[<prev] [next>] [<thread-prev] [thread-next>] [day] [month] [year] [list]
Message-ID: <20230728-unrentabel-volumen-1500701f2524@brauner>
Date: Fri, 28 Jul 2023 16:00:10 +0200
From: Christian Brauner <brauner@...nel.org>
To: Gabriel Krisman Bertazi <krisman@...e.de>
Cc: viro@...iv.linux.org.uk, tytso@....edu, ebiggers@...nel.org,
jaegeuk@...nel.org, linux-fsdevel@...r.kernel.org,
linux-ext4@...r.kernel.org, linux-f2fs-devel@...ts.sourceforge.net,
Gabriel Krisman Bertazi <krisman@...labora.com>
Subject: Re: [PATCH v4 1/7] fs: Expose name under lookup to d_revalidate hook
On Thu, Jul 27, 2023 at 01:28:37PM -0400, Gabriel Krisman Bertazi wrote:
> From: Gabriel Krisman Bertazi <krisman@...labora.com>
>
> Negative dentries support on case-insensitive ext4/f2fs will require
> access to the name under lookup to ensure it matches the dentry.

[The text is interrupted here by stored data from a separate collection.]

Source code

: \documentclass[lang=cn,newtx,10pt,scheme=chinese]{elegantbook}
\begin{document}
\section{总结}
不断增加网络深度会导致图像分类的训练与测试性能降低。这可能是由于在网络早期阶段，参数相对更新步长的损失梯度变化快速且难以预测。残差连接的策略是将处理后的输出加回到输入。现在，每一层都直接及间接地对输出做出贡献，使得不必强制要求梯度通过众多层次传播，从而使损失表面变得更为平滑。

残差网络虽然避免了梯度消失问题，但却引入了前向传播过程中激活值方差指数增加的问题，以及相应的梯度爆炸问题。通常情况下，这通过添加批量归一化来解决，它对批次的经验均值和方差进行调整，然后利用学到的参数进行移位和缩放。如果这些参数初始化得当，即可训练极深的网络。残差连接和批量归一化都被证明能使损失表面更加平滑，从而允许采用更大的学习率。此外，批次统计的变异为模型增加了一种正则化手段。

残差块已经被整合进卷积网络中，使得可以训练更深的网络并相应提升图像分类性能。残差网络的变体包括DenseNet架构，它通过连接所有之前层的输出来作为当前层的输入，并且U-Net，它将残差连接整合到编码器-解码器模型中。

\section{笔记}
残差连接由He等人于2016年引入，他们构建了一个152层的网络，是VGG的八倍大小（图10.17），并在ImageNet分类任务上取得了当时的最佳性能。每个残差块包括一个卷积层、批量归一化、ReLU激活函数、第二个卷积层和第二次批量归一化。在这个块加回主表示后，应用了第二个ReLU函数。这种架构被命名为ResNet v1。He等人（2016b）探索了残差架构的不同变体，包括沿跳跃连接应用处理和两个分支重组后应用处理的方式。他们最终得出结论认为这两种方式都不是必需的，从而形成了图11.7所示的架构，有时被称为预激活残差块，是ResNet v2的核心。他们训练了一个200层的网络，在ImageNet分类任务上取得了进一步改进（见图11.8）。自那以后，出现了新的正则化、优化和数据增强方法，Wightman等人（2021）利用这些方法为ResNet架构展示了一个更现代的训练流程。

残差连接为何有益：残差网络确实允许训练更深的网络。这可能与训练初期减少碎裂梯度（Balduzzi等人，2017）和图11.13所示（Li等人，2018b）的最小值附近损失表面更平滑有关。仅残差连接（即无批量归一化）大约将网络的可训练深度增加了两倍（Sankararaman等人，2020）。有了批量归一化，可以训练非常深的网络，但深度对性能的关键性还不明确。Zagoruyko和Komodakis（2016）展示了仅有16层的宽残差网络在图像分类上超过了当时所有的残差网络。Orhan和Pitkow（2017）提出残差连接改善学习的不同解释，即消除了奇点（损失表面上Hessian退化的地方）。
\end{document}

This
> adds an optional new flavor of cached dentry revalidation hook to expose
> this extra parameter.
>
> I'm fine with extending d_revalidate instead of adding a new hook, if
> it is considered cleaner and the approach is accepted. I wrote a new
> hook to simplify reviewing.
>
> Reviewed-by: Theodore Ts'o <tytso@....edu>
> Signed-off-by: Gabriel Krisman Bertazi <krisman@...labora.com>
>
> ---
> Changes since v2:
> - Document d_revalidate_name hook. (Eric)
> ---
> Documentation/filesystems/locking.rst | 3 +++
> Documentation/filesystems/vfs.rst | 12 ++++++++++++
> fs/dcache.c | 2 +-
> fs/namei.c | 23 ++++++++++++++---------
> include/linux/dcache.h | 1 +
> 5 files changed, 31 insertions(+), 10 deletions(-)
>
> diff --git a/Documentation/filesystems/locking.rst b/Documentation/filesystems/locking.rst
> index ed148919e11a..d68997ba6584 100644
> --- a/Documentation/filesystems/locking.rst
> +++ b/Documentation/filesystems/locking.rst
> @@ -18,6 +18,8 @@ dentry_operations
> prototypes::
>
> int (*d_revalidate)(struct dentry *, unsigned int);
> + int (*d_revalidate_name)(struct dentry *, const struct qstr *,
> + unsigned int);
I think we should just extend d_revalidate(). You can't reasonably
implement d_revalidate() and d_revalidate_name() and then have the VFS
call both. That's just weird. Imho, it belongs into d_revalidate()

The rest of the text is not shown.